*** Stored data Section Begins ***

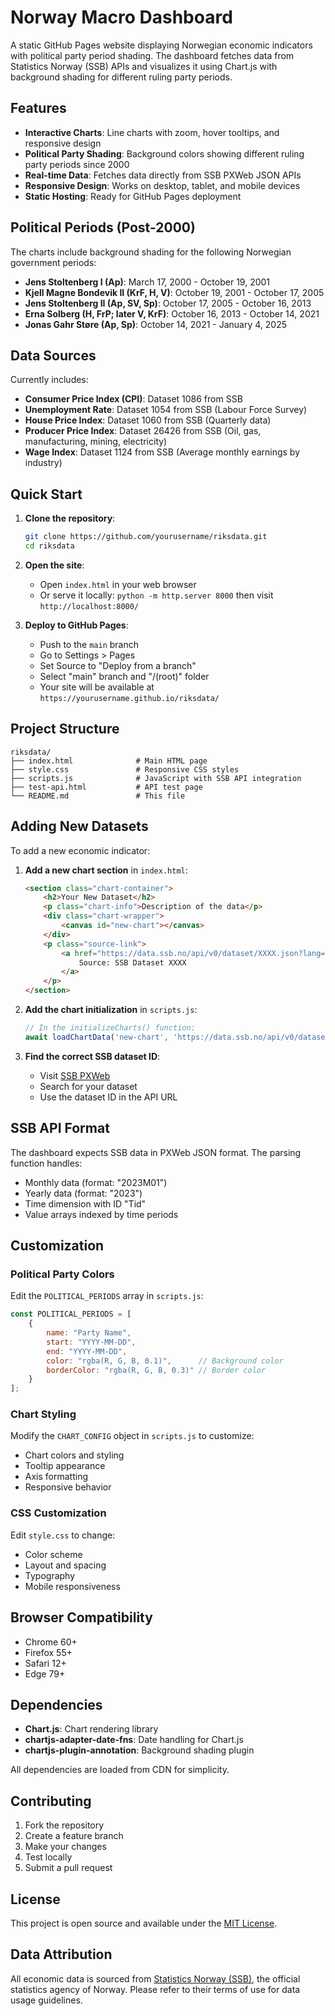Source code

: # Norway Macro Dashboard

A static GitHub Pages website displaying Norwegian economic indicators with political party period shading. The dashboard fetches data from Statistics Norway (SSB) APIs and visualizes it using Chart.js with background shading for different ruling party periods.

## Features

- **Interactive Charts**: Line charts with zoom, hover tooltips, and responsive design
- **Political Party Shading**: Background colors showing different ruling party periods since 2000
- **Real-time Data**: Fetches data directly from SSB PXWeb JSON APIs
- **Responsive Design**: Works on desktop, tablet, and mobile devices
- **Static Hosting**: Ready for GitHub Pages deployment

## Political Periods (Post-2000)

The charts include background shading for the following Norwegian government periods:

- **Jens Stoltenberg I (Ap)**: March 17, 2000 - October 19, 2001
- **Kjell Magne Bondevik II (KrF, H, V)**: October 19, 2001 - October 17, 2005
- **Jens Stoltenberg II (Ap, SV, Sp)**: October 17, 2005 - October 16, 2013
- **Erna Solberg (H, FrP; later V, KrF)**: October 16, 2013 - October 14, 2021
- **Jonas Gahr Støre (Ap, Sp)**: October 14, 2021 - January 4, 2025

## Data Sources

Currently includes:
- **Consumer Price Index (CPI)**: Dataset 1086 from SSB
- **Unemployment Rate**: Dataset 1054 from SSB (Labour Force Survey)
- **House Price Index**: Dataset 1060 from SSB (Quarterly data)
- **Producer Price Index**: Dataset 26426 from SSB (Oil, gas, manufacturing, mining, electricity)
- **Wage Index**: Dataset 1124 from SSB (Average monthly earnings by industry)

## Quick Start

1. **Clone the repository**:
   ```bash
   git clone https://github.com/yourusername/riksdata.git
   cd riksdata
   ```

2. **Open the site**:
   - Open `index.html` in your web browser
   - Or serve it locally: `python -m http.server 8000` then visit `http://localhost:8000/`

3. **Deploy to GitHub Pages**:
   - Push to the `main` branch
   - Go to Settings > Pages
   - Set Source to "Deploy from a branch"
   - Select "main" branch and "/(root)" folder
   - Your site will be available at `https://yourusername.github.io/riksdata/`

## Project Structure

```
riksdata/
├── index.html              # Main HTML page
├── style.css               # Responsive CSS styles
├── scripts.js              # JavaScript with SSB API integration
├── test-api.html           # API test page
└── README.md               # This file
```

## Adding New Datasets

To add a new economic indicator:

1. **Add a new chart section** in `index.html`:
   ```html
   <section class="chart-container">
       <h2>Your New Dataset</h2>
       <p class="chart-info">Description of the data</p>
       <div class="chart-wrapper">
           <canvas id="new-chart"></canvas>
       </div>
       <p class="source-link">
           <a href="https://data.ssb.no/api/v0/dataset/XXXX.json?lang=en" target="_blank">
               Source: SSB Dataset XXXX
           </a>
       </p>
   </section>
   ```

2. **Add the chart initialization** in `scripts.js`:
   ```javascript
   // In the initializeCharts() function:
   await loadChartData('new-chart', 'https://data.ssb.no/api/v0/dataset/XXXX.json?lang=en', 'Your Dataset Name');
   ```

3. **Find the correct SSB dataset ID**:
   - Visit [SSB PXWeb](https://www.ssb.no/en/statbank)
   - Search for your dataset
   - Use the dataset ID in the API URL

## SSB API Format

The dashboard expects SSB data in PXWeb JSON format. The parsing function handles:
- Monthly data (format: "2023M01")
- Yearly data (format: "2023")
- Time dimension with ID "Tid"
- Value arrays indexed by time periods

## Customization

### Political Party Colors

Edit the `POLITICAL_PERIODS` array in `scripts.js`:
```javascript
const POLITICAL_PERIODS = [
    {
        name: "Party Name",
        start: "YYYY-MM-DD",
        end: "YYYY-MM-DD",
        color: "rgba(R, G, B, 0.1)",      // Background color
        borderColor: "rgba(R, G, B, 0.3)" // Border color
    }
];
```

### Chart Styling

Modify the `CHART_CONFIG` object in `scripts.js` to customize:
- Chart colors and styling
- Tooltip appearance
- Axis formatting
- Responsive behavior

### CSS Customization

Edit `style.css` to change:
- Color scheme
- Layout and spacing
- Typography
- Mobile responsiveness

## Browser Compatibility

- Chrome 60+
- Firefox 55+
- Safari 12+
- Edge 79+

## Dependencies

- **Chart.js**: Chart rendering library
- **chartjs-adapter-date-fns**: Date handling for Chart.js
- **chartjs-plugin-annotation**: Background shading plugin

All dependencies are loaded from CDN for simplicity.

## Contributing

1. Fork the repository
2. Create a feature branch
3. Make your changes
4. Test locally
5. Submit a pull request

## License

This project is open source and available under the [MIT License](LICENSE).

## Data Attribution

All economic data is sourced from [Statistics Norway (SSB)](https://www.ssb.no/), the official statistics agency of Norway. Please refer to their terms of use for data usage guidelines.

*** Stored data Section Ends ***

→ **Try it**
Copy the lines above exactly, beginning at the line that has "- **Chart.js**: Chart rendering library" and stopping after the line that has "## Data Attribution", and omit the rest.

→ **Task answer**
- **Chart.js**: Chart rendering library
- **chartjs-adapter-date-fns**: Date handling for Chart.js
- **chartjs-plugin-annotation**: Background shading plugin

All dependencies are loaded from CDN for simplicity.

## Contributing

1. Fork the repository
2. Create a feature branch
3. Make your changes
4. Test locally
5. Submit a pull request

## License

This project is open source and available under the [MIT License](LICENSE).

## Data Attribution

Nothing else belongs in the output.